Step 1: Document Preparation and Application Submission

​The interested applicant must collect a physical plantation application form from the Gram Panchayat office or download it from their respective State’s online DBT/MGNREGA portal. Fill in personal details, choice of plant species, and total target land area. Attach the required documentation:

  • ​A photocopy of the active MGNREGA Job Card.
  • ​Aadhar Card copy (linked securely to a bank account).
  • ​Land ownership certificates (7/12, 8-A, or mutation copy).
  • ​Soil suitability certificate (if mandatory in the specific district).

​Step 2: Deliberation and Passing of the Gram Sabha Resolution

​Every proposed plantation project—individual or community—must be presented before the Gram Sabha during its planning meetings (usually held before August 15th for the upcoming fiscal cycle). The Gram Sabha compiles these proposals into the annual Annual Action Plan (AAP) and passes an official resolution authorizing the work.

​Step 3: Technical Inspection and Administrative Sanction

​Once included in the AAP, the Junior Engineer (JE) or Technical Assistant (TA) assigned to the block visits the proposed site. They verify land boundaries, cross-check the feasibility of the selected plant species against regional agro-climatic conditions, and draw up a detailed technical layout plan and monetary cost estimate. This estimate is uploaded to the central NREGASoft portal to generate the formal Technical Sanction (TS) and Administrative Sanction (AS).

​Step 4: Generation of Muster Roll and Project Execution

​After receiving approvals, the Program Officer (PO) issues a unique Work ID and activates the electronic Muster Roll (e-MR). The Gram Panchayat allocates unskilled work days to the job card holders to begin clearing the site, digging pits, and initiating the plantation workflow.

​7. Monitoring, Transparency, and Social Audits

​To maintain public transparency and eliminate corruption, the plantation scheme uses modern digital tracking tools.

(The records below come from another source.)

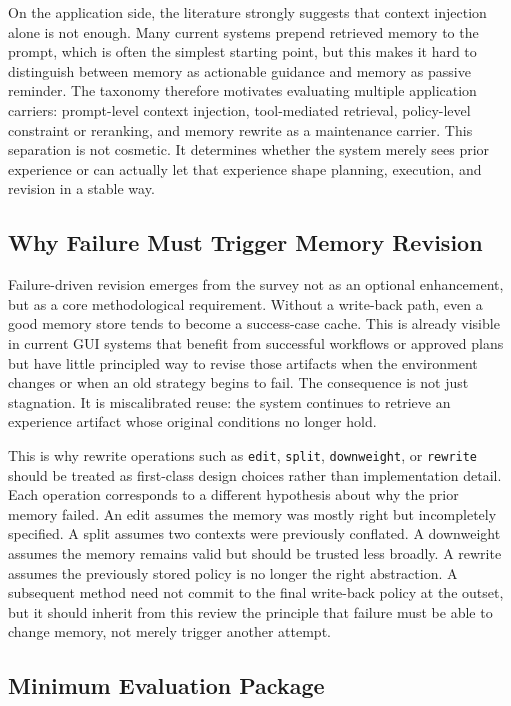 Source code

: \documentclass{article}
\begin{document}
On the application side, the literature strongly suggests that context
injection alone is not enough. Many current systems prepend retrieved
memory to the prompt, which is often the simplest starting point, but
this makes it hard to distinguish between memory as actionable guidance
and memory as passive reminder. The taxonomy therefore motivates
evaluating multiple application carriers: prompt-level context
injection, tool-mediated retrieval, policy-level constraint or
reranking, and memory rewrite as a maintenance carrier. This separation
is not cosmetic. It determines whether the system merely sees prior
experience or can actually let that experience shape planning,
execution, and revision in a stable way.

\subsection{Why Failure Must Trigger Memory Revision}\label{73-why-failure-must-trigger-memory-revision}

Failure-driven revision emerges from the survey not as an optional
enhancement, but as a core methodological requirement. Without a
write-back path, even a good memory store tends to become a success-case
cache. This is already visible in current GUI systems that benefit from
successful workflows or approved plans but have little principled way to
revise those artifacts when the environment changes or when an old
strategy begins to fail. The consequence is not just stagnation. It is
miscalibrated reuse: the system continues to retrieve an experience
artifact whose original conditions no longer hold.

This is why rewrite operations such as \texttt{edit}, \texttt{split},
\texttt{downweight}, or \texttt{rewrite} should be treated as
first-class design choices rather than implementation detail. Each
operation corresponds to a different hypothesis about why the prior
memory failed. An edit assumes the memory was mostly right but
incompletely specified. A split assumes two contexts were previously
conflated. A downweight assumes the memory remains valid but should be
trusted less broadly. A rewrite assumes the previously stored policy is
no longer the right abstraction. A subsequent method need not commit to
the final write-back policy at the outset, but it should inherit from
this review the principle that failure must be able to change memory,
not merely trigger another attempt.

\subsection{Minimum Evaluation Package}\label{74-minimum-evaluation-package}
\end{document}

  • Geo-Tagging (GeoMGNREGA): Every single plantation plot or avenue line undergoes multi-stage mandatory geo-tagging via mobile applications. Photos of the site are captured and uploaded before work begins, during the active planting phase, and annually to monitor plant growth and survival rates.
  • Citizen Information Boards: At every community or large-scale block plantation site, a permanent 3 \times 4 feet information board must be constructed. This board displays the project name, unique Work ID, total estimated cost, allocation of labor vs. material expenses, and the total names of the targeted beneficiaries.
  • Mandatory Social Audits: Section 17 of the MGNREGA Act requires regular, independent public social audits. The local community inspects the muster rolls, verifies worker attendance logs, evaluates physical plant survival on-site, and matches expenditures against ground-level results to ensure absolute accountability.

​By carefully following this process, rural households can leverage the MGNREGA Tree Plantation Scheme to transform their underutilized land into a dependable source of green income, paving a sustainable path toward regional economic stability.